Start of Input records
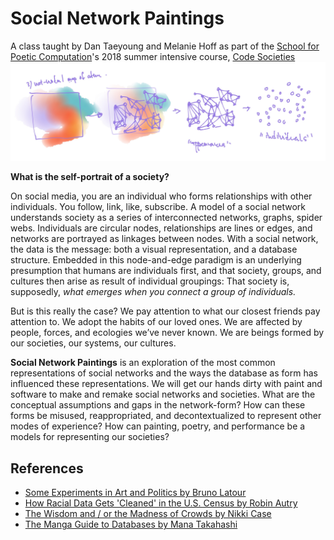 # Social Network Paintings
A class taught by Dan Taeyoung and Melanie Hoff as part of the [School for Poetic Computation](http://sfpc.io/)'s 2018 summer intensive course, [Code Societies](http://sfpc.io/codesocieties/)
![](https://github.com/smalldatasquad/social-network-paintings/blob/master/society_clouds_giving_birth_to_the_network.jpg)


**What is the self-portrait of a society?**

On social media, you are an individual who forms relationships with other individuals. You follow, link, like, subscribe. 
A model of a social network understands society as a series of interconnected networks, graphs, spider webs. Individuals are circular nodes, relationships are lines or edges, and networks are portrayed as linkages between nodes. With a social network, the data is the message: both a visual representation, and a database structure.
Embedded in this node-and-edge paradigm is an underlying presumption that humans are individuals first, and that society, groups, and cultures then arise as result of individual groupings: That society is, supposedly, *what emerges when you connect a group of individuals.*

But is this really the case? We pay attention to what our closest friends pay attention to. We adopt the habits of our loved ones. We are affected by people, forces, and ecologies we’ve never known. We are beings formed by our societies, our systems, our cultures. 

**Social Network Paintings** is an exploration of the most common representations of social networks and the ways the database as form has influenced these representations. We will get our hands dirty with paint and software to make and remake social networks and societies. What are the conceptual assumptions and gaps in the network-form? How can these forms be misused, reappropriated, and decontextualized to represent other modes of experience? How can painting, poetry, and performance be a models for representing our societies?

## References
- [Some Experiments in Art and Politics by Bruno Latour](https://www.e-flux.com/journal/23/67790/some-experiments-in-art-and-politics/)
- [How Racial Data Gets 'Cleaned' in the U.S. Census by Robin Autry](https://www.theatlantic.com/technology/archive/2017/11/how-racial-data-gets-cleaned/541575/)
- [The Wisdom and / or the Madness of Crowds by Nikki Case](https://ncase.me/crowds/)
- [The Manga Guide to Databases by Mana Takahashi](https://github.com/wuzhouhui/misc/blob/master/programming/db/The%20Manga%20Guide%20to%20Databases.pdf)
End of Input records
Start of Input records
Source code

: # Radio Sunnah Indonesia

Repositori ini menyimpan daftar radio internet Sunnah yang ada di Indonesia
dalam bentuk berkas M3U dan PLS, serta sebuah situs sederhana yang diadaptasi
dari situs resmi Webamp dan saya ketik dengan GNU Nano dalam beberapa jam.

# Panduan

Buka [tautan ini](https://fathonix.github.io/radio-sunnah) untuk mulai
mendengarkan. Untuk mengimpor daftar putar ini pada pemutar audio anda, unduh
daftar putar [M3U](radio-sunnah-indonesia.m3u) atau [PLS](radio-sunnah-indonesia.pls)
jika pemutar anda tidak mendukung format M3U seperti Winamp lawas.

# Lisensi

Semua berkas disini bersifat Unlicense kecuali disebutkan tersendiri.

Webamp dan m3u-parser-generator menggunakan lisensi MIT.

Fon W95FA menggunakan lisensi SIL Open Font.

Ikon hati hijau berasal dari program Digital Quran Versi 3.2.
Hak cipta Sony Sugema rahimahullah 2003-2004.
End of Input records
§ **Task prompt**:
Copy the lines of the data above exactly as written, beginning with the line containing "- [How Racial" and ending with the line containing "- [The Manga", and leave out all other lines.

§ **Written response**:
- [How Racial Data Gets 'Cleaned' in the U.S. Census by Robin Autry](https://www.theatlantic.com/technology/archive/2017/11/how-racial-data-gets-cleaned/541575/)
- [The Wisdom and / or the Madness of Crowds by Nikki Case](https://ncase.me/crowds/)
- [The Manga Guide to Databases by Mana Takahashi](https://github.com/wuzhouhui/misc/blob/master/programming/db/The%20Manga%20Guide%20to%20Databases.pdf)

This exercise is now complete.